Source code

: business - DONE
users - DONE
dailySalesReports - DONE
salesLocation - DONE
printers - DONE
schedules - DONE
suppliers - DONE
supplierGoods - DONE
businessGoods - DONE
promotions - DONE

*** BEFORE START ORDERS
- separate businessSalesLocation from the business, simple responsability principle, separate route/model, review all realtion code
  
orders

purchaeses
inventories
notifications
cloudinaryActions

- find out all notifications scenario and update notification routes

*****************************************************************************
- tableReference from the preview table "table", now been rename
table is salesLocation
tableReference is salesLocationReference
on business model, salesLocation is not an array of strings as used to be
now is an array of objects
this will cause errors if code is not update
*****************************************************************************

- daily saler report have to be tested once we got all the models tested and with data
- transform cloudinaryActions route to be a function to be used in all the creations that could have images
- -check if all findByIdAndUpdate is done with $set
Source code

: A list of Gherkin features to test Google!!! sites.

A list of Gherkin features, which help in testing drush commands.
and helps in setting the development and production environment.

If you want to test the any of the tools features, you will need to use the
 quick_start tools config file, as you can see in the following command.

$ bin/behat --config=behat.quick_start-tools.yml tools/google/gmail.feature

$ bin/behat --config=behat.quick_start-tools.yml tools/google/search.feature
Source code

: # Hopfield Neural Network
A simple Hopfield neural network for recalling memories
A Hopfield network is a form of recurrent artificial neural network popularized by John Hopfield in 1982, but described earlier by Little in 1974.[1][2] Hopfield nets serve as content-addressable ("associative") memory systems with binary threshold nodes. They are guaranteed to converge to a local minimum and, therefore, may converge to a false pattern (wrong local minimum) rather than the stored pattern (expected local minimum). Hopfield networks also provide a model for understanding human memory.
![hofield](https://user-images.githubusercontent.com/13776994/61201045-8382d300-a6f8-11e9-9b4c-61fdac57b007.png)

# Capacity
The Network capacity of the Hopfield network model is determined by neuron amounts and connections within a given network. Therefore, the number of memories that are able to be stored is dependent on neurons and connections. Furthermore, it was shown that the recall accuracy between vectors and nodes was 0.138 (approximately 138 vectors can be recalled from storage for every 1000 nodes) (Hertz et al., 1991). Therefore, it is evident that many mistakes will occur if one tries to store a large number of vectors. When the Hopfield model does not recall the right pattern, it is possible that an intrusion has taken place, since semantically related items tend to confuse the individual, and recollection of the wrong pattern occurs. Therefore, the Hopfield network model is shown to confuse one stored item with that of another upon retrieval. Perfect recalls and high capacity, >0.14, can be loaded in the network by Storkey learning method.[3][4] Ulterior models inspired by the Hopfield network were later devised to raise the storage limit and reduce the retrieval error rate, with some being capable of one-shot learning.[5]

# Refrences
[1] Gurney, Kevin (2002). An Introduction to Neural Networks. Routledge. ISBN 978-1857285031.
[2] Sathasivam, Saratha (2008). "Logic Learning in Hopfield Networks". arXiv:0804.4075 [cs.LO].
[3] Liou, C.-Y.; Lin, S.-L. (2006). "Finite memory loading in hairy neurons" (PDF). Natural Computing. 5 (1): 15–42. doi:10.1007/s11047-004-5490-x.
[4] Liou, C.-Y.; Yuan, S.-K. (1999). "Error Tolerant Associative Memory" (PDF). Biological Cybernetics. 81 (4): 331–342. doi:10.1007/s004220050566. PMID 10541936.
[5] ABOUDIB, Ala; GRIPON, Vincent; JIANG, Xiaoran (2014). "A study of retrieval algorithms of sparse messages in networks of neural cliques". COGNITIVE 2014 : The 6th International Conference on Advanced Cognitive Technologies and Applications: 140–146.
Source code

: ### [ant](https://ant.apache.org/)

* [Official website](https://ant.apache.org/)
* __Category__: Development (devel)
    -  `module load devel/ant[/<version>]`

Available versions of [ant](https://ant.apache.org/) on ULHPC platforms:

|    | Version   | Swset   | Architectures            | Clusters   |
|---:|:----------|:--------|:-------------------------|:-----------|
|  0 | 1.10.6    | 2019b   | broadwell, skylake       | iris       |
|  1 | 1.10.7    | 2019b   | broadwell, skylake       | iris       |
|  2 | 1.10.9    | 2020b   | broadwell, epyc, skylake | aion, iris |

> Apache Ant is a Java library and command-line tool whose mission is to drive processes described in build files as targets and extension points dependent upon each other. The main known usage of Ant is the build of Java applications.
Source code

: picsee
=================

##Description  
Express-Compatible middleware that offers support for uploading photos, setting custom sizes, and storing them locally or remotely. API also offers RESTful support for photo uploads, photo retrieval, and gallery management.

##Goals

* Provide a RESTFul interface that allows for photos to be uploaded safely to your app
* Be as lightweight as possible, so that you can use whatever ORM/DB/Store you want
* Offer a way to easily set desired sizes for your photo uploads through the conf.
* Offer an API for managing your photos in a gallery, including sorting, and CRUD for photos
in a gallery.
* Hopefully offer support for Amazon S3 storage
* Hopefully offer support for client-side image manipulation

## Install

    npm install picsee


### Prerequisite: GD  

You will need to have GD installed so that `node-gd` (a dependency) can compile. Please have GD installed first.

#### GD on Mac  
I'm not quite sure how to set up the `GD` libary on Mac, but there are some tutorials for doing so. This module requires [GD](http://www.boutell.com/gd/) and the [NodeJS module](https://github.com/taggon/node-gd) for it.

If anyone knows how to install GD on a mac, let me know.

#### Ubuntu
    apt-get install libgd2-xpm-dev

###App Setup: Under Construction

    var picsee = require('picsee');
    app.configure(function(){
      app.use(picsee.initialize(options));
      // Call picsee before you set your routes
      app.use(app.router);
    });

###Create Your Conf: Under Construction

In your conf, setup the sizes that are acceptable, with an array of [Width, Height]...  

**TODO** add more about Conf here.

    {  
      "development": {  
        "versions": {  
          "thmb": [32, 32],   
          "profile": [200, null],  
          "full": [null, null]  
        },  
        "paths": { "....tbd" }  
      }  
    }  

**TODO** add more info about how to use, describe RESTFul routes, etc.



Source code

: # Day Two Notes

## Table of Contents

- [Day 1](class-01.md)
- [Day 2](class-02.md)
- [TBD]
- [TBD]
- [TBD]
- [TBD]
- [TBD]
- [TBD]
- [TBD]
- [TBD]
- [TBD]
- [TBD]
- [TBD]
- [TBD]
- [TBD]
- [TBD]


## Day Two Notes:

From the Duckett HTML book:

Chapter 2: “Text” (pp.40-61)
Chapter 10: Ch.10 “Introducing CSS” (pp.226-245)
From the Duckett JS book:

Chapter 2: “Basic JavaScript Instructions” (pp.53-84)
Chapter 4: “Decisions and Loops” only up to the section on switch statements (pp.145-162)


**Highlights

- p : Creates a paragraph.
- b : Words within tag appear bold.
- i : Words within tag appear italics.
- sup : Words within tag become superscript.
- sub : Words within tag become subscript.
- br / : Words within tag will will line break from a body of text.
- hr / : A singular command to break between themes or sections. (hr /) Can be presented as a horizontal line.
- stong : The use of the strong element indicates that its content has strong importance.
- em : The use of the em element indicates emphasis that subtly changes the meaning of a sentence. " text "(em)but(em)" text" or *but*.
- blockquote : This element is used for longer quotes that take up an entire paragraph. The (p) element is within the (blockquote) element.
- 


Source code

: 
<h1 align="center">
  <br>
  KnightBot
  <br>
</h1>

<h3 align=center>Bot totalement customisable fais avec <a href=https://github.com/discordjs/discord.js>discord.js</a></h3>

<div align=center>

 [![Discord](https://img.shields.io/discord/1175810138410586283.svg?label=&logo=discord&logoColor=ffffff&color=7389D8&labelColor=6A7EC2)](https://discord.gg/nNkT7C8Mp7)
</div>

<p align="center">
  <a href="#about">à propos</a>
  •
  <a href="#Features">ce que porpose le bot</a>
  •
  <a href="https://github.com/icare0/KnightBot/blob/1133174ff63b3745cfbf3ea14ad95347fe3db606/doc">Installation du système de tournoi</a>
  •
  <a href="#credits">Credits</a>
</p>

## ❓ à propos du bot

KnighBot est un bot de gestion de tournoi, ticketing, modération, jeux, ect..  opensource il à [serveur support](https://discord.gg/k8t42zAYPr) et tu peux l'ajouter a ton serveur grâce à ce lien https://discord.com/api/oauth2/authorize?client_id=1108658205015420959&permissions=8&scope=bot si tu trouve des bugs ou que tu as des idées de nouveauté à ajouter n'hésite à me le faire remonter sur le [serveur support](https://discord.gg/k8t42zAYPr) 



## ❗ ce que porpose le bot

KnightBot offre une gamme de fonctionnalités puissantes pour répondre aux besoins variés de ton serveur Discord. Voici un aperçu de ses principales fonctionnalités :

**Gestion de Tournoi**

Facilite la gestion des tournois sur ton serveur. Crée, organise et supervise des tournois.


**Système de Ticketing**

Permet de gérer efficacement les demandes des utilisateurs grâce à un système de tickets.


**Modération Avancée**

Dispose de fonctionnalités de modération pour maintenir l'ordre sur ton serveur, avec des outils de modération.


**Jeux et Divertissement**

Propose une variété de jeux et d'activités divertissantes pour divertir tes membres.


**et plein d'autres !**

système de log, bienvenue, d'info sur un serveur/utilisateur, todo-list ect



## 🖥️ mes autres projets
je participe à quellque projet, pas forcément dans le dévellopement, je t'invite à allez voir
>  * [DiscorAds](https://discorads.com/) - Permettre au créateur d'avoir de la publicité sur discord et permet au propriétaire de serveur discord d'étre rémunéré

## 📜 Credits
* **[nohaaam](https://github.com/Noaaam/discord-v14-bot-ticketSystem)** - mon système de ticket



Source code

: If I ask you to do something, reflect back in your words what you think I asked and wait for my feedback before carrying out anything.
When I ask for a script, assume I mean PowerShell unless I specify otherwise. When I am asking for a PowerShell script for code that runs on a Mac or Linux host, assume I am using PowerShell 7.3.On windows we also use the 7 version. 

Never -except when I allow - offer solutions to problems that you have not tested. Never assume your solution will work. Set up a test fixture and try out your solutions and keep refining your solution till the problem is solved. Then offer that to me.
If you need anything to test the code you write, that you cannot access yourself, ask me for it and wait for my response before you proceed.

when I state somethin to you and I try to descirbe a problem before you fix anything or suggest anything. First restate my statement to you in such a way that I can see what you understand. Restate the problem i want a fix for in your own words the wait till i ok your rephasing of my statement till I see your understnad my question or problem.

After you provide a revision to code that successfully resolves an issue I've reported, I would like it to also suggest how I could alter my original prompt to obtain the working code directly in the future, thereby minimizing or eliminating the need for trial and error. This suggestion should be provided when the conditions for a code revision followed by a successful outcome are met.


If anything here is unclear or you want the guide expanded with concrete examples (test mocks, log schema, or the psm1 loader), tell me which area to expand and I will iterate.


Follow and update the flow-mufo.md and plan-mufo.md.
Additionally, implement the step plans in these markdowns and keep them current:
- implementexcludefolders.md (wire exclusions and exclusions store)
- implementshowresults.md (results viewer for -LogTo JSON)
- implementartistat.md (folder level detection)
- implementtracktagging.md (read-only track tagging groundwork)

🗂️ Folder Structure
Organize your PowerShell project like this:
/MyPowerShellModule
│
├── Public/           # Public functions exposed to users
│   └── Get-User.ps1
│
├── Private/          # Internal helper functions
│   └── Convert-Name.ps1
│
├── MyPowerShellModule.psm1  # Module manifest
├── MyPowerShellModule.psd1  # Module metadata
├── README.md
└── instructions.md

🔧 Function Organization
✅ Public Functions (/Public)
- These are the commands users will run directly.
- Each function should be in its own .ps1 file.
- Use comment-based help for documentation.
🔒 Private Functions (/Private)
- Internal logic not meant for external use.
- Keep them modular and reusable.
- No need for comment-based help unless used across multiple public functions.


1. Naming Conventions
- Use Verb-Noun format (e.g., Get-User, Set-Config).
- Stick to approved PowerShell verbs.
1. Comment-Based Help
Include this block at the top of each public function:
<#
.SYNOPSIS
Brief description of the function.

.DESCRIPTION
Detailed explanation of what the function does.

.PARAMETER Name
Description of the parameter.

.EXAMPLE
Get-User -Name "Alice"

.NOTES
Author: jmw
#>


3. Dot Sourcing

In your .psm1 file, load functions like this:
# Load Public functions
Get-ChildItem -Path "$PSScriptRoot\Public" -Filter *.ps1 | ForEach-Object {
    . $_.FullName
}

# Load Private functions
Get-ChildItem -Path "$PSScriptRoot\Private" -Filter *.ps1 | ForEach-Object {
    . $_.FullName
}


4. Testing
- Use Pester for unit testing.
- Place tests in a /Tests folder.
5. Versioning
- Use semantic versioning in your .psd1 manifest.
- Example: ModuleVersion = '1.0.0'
# # #
▸ **Try it**
In the listing, how many lines hold "simple"? Answer with a bare number.

▸ **Solution for this exercise**
2